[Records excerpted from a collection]
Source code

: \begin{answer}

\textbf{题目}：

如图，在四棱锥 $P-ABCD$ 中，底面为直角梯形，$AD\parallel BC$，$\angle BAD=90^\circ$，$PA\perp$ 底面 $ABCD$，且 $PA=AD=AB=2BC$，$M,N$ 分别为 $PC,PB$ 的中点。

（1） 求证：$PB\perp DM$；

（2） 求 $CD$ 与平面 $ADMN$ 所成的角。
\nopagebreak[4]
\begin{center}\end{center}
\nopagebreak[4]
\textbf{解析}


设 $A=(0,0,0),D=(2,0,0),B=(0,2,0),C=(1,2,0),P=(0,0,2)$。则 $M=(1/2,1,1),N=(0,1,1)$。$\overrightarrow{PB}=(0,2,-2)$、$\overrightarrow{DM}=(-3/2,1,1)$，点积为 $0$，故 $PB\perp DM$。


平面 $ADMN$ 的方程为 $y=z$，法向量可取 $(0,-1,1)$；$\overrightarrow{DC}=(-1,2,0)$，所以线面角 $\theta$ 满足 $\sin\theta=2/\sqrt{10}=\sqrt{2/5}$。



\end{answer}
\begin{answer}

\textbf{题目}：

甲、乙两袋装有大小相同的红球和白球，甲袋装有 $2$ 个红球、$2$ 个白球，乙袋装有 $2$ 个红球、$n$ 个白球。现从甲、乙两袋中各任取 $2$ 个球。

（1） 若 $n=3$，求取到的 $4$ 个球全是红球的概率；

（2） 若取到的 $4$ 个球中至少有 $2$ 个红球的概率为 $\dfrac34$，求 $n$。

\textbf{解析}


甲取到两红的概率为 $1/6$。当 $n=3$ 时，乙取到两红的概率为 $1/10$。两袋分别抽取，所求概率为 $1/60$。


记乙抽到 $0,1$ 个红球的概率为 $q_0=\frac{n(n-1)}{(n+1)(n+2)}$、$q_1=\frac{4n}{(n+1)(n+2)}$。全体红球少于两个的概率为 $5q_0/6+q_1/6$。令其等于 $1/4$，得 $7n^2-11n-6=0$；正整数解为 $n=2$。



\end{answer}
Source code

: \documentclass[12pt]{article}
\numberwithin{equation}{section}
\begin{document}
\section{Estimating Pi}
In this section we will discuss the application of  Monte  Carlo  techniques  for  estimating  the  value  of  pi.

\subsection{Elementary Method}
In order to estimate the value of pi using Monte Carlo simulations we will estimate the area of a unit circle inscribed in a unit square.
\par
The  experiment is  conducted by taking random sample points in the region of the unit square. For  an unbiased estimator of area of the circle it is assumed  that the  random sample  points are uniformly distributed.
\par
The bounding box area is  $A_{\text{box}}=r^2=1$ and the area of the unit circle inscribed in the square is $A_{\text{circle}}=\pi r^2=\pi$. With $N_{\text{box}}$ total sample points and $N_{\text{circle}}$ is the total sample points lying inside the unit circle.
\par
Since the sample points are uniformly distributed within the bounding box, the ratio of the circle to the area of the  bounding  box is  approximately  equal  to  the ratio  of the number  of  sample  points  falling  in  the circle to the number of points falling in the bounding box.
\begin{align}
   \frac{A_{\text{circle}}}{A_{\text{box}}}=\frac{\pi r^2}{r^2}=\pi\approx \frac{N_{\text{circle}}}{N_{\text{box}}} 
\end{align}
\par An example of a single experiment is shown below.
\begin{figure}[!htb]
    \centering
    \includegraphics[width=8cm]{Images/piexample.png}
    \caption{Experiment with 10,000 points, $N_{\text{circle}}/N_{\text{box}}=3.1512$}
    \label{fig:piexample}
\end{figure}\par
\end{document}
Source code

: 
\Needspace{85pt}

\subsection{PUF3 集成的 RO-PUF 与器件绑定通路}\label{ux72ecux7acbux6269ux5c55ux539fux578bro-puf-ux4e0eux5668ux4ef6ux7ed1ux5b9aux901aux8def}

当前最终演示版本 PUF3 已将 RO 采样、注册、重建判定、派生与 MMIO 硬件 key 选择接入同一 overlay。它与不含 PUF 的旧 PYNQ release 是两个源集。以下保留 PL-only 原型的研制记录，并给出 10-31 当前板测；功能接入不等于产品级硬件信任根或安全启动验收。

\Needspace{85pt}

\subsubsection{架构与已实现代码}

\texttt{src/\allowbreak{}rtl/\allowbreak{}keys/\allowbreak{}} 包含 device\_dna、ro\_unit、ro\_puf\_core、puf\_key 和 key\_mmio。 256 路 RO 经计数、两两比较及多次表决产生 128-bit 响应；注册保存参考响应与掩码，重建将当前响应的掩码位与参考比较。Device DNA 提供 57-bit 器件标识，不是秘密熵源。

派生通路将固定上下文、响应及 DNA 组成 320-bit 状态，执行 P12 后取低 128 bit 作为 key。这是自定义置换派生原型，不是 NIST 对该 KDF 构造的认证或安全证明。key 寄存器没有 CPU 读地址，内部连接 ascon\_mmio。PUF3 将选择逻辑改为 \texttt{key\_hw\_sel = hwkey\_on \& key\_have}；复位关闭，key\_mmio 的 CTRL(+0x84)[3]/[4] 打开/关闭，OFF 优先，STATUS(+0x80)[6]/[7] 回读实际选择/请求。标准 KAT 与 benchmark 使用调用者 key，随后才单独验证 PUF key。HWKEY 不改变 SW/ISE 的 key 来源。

• **Instructions to follow**
Check each line of the entries for "begin" and copy those that have it.

• **Your response**
: \begin{answer}
\begin{center}\end{center}
\begin{answer}
\begin{document}
\begin{align}
\begin{figure}[!htb]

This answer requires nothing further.